• _TASK ITEM_
Of the lines listed below, return exactly those that run from the line containing "# Face extraction." through the line containing "Note: Make sure", both included.
━━ ENTRIES PROVIDED ━━
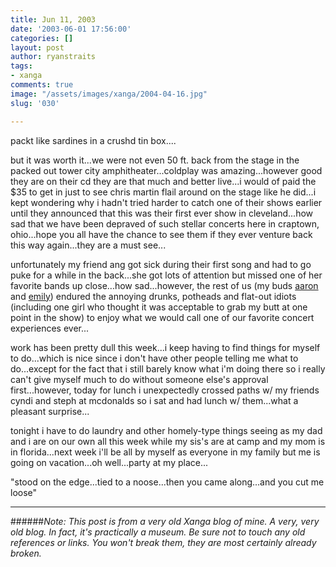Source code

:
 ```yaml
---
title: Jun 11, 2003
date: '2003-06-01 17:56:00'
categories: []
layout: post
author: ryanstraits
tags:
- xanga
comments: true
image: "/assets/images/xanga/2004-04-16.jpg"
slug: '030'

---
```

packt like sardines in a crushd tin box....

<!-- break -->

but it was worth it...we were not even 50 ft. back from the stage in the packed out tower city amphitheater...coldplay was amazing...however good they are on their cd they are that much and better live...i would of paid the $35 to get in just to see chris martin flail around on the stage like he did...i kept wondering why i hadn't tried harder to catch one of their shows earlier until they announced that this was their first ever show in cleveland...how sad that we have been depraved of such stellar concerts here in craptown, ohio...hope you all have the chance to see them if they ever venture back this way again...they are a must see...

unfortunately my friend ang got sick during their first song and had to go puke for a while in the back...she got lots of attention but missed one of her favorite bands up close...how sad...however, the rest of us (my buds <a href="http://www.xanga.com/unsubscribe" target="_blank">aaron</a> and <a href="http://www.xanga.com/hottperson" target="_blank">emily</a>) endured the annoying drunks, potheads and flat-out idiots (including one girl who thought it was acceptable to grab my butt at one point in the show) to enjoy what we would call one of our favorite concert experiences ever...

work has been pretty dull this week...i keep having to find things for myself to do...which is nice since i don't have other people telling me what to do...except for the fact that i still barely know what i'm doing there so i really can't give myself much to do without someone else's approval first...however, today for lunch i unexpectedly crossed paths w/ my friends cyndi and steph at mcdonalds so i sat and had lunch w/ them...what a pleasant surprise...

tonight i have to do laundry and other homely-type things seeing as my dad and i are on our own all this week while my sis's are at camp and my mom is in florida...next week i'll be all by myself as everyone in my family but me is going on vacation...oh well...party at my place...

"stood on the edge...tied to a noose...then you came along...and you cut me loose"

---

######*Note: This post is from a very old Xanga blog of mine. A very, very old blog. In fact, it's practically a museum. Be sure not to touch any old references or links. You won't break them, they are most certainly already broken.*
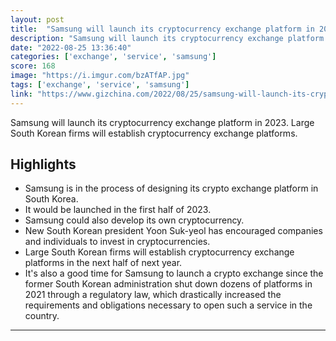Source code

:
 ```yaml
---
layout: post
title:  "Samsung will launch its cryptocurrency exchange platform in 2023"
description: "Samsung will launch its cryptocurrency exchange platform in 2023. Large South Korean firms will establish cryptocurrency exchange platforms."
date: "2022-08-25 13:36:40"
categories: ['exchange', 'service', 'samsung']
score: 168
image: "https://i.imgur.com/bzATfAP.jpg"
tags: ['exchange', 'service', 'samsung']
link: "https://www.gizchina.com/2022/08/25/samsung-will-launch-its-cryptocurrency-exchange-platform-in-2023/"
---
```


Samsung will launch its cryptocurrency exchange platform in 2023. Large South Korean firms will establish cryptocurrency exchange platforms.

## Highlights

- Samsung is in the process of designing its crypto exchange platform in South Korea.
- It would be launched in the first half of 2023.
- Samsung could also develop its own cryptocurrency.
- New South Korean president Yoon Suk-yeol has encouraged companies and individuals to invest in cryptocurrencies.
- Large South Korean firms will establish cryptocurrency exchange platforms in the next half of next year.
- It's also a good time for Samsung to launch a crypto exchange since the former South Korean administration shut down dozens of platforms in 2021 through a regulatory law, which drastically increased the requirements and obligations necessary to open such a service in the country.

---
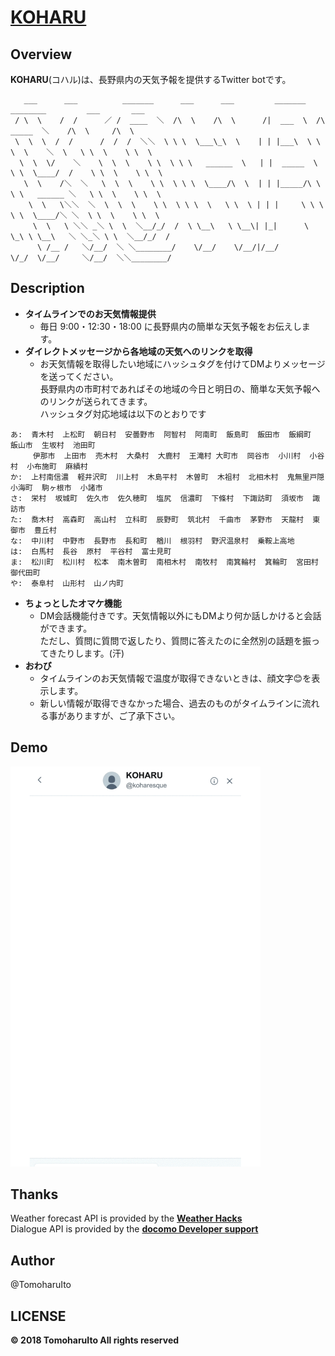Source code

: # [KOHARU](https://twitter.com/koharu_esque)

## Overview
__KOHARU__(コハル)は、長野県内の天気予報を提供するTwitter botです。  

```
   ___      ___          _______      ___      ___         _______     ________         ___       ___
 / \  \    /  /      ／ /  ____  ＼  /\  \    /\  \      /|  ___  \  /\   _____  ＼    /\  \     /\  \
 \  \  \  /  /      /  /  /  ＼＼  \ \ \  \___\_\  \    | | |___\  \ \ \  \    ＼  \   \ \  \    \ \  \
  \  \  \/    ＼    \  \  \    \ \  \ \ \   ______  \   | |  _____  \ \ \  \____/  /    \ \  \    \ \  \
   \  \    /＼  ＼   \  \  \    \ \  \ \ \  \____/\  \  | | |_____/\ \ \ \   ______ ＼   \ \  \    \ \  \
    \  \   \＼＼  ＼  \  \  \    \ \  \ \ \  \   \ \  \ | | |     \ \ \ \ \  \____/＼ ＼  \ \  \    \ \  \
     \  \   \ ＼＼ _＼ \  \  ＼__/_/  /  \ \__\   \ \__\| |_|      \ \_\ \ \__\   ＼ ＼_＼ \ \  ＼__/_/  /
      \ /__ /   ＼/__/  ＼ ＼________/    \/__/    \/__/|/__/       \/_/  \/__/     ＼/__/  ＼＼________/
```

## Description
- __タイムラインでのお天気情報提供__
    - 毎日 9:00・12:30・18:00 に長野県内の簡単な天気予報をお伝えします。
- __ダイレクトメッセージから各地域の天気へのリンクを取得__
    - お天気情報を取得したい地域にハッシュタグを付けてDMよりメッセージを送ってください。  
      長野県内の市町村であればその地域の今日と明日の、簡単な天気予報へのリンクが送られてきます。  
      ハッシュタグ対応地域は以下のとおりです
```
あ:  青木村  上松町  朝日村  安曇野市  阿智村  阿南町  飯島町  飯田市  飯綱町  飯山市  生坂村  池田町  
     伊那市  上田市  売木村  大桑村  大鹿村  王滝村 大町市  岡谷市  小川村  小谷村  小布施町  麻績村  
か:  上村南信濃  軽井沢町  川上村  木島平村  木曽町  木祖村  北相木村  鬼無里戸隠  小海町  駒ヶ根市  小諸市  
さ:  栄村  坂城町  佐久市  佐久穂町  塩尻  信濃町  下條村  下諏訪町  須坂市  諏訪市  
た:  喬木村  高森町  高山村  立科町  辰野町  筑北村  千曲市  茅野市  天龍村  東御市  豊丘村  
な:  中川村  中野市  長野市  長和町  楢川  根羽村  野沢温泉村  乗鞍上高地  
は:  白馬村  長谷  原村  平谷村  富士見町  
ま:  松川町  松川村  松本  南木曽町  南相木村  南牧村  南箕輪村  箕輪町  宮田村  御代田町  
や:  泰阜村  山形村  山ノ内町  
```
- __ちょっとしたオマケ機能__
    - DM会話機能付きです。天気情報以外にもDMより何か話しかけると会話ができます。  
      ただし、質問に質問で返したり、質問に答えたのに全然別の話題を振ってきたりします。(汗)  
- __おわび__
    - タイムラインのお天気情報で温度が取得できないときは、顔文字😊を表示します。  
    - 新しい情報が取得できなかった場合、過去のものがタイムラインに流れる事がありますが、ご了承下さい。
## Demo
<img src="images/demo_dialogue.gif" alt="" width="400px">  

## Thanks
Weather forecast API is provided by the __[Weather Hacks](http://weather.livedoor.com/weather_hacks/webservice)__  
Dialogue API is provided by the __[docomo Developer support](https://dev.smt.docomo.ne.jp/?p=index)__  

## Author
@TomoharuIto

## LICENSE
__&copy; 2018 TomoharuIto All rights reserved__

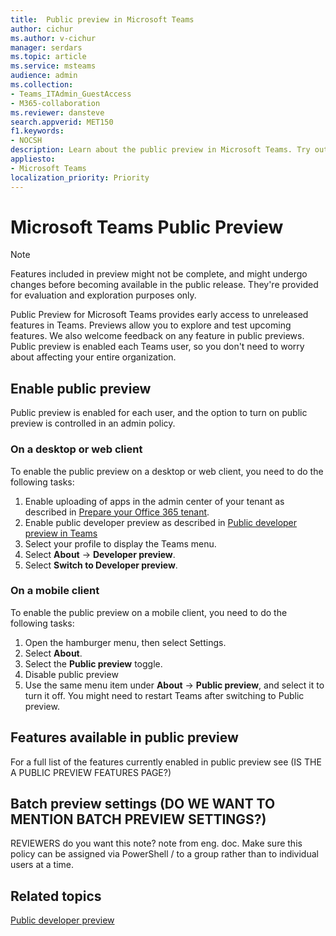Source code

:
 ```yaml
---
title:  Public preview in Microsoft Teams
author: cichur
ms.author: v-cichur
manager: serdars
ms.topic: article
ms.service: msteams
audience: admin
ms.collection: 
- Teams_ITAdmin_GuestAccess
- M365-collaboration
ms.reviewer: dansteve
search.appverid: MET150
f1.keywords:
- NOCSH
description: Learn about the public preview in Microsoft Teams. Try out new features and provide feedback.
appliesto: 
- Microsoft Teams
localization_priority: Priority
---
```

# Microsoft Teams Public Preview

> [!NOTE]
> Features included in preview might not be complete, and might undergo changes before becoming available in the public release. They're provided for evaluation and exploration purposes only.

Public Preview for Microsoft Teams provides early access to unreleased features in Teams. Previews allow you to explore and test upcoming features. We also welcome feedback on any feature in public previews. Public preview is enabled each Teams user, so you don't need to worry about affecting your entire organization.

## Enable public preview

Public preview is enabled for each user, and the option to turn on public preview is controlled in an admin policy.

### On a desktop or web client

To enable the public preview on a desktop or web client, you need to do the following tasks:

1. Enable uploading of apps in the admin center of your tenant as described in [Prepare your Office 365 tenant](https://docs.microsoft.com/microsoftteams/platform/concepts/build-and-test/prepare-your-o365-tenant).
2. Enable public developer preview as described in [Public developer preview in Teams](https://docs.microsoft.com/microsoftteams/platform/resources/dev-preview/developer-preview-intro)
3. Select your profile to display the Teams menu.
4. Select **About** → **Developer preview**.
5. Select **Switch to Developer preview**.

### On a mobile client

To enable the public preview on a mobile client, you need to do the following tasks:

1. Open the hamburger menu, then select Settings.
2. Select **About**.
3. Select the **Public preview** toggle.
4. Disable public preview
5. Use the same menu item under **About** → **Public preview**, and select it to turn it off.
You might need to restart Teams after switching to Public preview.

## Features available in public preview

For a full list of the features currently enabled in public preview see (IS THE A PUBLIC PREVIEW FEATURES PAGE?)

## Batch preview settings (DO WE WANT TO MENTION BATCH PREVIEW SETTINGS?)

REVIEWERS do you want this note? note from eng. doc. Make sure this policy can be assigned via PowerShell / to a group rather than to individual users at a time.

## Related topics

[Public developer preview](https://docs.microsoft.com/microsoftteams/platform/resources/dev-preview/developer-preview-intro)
━━━
━━ ENTRIES PROVIDED ━━
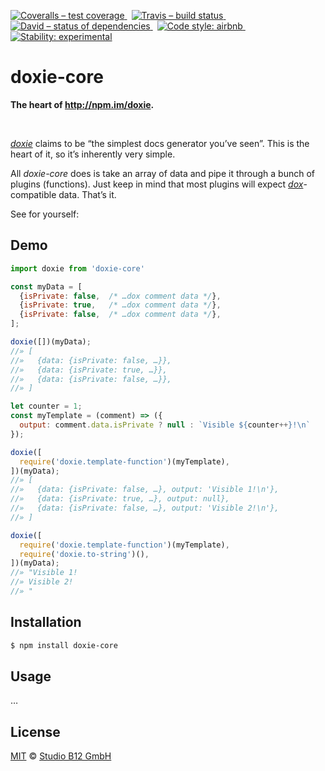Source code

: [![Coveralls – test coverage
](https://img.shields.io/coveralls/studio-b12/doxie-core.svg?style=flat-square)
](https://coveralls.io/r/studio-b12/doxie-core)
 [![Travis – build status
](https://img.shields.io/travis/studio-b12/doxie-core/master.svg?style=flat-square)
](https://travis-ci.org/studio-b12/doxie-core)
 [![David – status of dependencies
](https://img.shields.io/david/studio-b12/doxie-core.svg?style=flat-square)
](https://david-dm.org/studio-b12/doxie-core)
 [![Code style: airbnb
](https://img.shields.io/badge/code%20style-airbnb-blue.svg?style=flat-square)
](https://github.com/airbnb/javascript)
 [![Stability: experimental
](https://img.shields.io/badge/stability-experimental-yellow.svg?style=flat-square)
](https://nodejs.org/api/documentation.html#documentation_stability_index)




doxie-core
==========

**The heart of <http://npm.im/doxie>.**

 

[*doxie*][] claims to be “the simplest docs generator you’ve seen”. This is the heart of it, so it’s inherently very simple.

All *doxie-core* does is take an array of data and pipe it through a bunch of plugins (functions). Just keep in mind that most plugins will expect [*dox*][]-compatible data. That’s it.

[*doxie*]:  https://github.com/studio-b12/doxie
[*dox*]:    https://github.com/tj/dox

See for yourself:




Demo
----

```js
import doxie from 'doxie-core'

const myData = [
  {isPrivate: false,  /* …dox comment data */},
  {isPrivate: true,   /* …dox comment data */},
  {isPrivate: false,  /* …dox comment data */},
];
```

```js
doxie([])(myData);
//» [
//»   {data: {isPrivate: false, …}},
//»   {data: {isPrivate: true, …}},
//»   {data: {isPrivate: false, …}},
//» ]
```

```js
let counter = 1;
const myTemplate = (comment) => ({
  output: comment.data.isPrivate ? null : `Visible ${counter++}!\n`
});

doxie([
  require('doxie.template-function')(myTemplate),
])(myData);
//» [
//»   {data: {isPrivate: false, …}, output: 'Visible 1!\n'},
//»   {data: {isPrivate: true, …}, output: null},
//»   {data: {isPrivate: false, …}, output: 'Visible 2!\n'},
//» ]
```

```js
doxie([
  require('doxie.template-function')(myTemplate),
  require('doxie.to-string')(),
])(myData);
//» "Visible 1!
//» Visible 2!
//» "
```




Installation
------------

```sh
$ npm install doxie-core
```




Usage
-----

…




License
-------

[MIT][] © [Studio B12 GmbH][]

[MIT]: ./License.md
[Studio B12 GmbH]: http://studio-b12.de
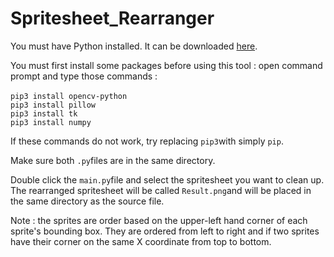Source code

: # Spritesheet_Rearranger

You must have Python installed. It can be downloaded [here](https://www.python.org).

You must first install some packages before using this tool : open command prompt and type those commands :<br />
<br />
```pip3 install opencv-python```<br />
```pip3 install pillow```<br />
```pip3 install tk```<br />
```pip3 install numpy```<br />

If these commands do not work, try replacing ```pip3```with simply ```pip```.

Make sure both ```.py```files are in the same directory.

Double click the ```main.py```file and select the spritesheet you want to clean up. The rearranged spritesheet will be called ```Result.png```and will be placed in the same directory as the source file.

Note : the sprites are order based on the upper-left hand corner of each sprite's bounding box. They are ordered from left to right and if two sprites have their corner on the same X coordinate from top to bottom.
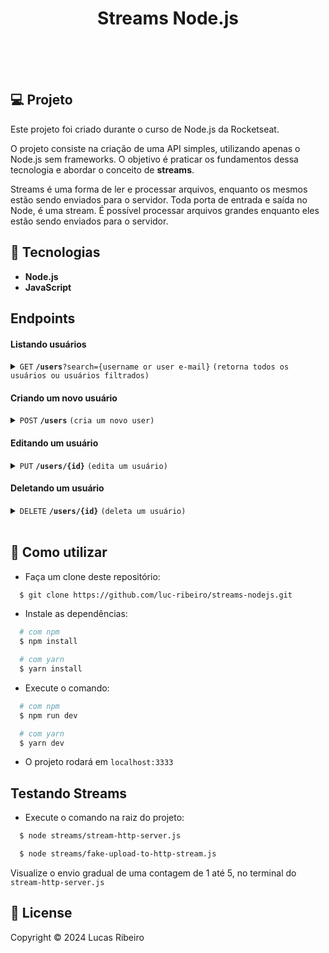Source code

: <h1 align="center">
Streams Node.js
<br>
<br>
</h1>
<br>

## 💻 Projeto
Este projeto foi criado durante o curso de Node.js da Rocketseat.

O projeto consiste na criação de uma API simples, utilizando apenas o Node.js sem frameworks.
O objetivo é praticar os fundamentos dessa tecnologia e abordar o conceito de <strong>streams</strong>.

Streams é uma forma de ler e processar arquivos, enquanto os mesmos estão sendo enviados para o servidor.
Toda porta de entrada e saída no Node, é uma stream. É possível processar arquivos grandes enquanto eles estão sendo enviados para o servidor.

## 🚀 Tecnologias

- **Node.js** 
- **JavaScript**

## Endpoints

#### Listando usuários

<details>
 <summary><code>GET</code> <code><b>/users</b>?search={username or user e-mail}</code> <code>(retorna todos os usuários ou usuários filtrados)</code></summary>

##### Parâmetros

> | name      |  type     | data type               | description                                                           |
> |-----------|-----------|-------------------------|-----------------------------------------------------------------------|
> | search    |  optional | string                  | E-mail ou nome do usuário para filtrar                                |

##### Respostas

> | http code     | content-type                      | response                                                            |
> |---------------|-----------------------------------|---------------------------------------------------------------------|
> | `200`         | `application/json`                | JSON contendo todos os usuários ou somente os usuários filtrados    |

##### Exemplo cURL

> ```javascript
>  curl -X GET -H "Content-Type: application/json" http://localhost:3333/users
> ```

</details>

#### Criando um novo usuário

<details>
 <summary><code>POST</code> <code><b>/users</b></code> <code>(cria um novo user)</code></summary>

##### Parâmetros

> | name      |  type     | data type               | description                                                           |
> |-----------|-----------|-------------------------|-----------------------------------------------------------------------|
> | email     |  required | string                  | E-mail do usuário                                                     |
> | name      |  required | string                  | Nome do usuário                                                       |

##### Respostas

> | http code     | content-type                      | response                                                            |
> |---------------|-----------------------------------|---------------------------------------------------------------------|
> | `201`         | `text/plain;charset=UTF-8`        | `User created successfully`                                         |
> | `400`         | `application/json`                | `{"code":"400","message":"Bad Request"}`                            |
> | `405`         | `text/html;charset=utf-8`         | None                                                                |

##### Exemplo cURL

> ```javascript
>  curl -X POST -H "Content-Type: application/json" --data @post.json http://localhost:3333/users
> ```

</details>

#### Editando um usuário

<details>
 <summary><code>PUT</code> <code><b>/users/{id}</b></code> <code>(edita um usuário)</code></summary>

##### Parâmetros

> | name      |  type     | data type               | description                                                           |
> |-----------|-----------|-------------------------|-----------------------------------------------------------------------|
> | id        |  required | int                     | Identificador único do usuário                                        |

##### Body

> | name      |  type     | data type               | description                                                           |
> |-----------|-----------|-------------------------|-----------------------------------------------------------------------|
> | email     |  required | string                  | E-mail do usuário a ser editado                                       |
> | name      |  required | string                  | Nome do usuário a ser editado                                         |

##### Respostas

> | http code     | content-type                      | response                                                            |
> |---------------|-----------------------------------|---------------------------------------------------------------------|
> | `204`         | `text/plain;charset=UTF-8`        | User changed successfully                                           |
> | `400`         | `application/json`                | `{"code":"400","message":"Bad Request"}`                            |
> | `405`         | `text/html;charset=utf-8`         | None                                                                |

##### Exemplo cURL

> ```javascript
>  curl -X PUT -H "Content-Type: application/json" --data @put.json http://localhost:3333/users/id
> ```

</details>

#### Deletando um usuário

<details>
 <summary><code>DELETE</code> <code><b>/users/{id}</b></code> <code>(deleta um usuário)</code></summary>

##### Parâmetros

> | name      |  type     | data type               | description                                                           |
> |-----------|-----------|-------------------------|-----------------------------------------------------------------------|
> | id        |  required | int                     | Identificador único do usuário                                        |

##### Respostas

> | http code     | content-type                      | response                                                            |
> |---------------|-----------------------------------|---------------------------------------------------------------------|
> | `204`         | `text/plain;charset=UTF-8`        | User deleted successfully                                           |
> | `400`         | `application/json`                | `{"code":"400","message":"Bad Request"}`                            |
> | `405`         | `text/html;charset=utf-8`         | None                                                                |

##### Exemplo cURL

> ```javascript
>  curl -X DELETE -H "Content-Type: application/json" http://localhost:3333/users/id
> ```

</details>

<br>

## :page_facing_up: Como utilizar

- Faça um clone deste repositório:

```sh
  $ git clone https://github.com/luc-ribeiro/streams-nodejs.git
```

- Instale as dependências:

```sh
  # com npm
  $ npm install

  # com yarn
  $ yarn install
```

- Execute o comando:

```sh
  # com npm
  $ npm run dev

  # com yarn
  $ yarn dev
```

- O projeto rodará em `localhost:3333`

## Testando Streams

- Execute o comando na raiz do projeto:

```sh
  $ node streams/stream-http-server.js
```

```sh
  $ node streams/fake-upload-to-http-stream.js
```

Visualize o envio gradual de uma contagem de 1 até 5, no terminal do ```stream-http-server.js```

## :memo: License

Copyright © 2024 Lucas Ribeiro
━━━
━━ ENTRIES PROVIDED ━━
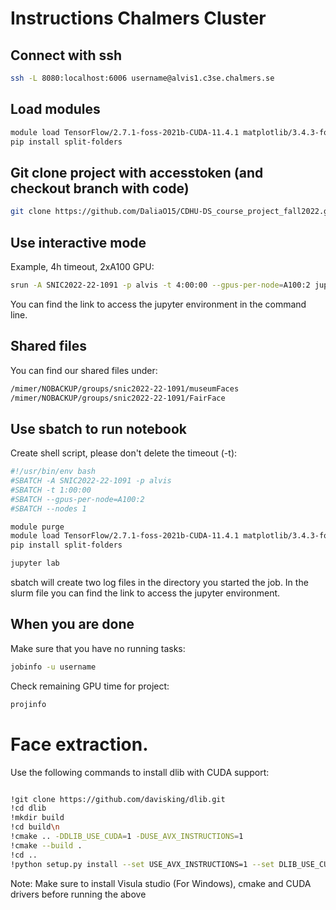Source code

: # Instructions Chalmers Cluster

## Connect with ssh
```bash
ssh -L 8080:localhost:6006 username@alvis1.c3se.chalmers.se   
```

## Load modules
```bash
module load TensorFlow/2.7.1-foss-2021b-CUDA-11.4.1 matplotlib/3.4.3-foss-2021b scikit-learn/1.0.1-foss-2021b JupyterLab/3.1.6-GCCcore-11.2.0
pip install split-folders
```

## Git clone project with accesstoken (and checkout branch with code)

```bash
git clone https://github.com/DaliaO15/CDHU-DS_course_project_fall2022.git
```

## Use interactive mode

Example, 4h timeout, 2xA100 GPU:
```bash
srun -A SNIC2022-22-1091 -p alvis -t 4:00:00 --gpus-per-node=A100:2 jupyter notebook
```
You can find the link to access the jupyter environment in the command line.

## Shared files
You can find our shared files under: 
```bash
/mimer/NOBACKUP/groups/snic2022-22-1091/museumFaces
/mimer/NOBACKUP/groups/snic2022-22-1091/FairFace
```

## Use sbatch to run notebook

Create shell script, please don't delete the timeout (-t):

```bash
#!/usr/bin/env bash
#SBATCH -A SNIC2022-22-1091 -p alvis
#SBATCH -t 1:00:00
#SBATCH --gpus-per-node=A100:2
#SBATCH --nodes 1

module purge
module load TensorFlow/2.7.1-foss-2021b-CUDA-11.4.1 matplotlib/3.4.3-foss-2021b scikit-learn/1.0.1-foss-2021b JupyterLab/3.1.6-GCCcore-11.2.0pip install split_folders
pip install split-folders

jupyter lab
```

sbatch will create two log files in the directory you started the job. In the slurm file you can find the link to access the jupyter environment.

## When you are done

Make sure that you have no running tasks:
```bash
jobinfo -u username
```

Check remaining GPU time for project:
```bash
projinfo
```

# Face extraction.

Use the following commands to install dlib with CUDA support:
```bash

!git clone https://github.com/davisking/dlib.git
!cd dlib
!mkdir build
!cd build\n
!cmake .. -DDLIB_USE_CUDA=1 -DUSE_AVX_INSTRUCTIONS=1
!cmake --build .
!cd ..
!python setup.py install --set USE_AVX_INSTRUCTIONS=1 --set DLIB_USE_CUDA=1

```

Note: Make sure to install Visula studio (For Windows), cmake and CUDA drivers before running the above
━━━
• _TASK OUTPUT_
# Face extraction.

Use the following commands to install dlib with CUDA support:
```bash

!git clone https://github.com/davisking/dlib.git
!cd dlib
!mkdir build
!cd build\n
!cmake .. -DDLIB_USE_CUDA=1 -DUSE_AVX_INSTRUCTIONS=1
!cmake --build .
!cd ..
!python setup.py install --set USE_AVX_INSTRUCTIONS=1 --set DLIB_USE_CUDA=1

```

Note: Make sure to install Visula studio (For Windows), cmake and CUDA drivers before running the above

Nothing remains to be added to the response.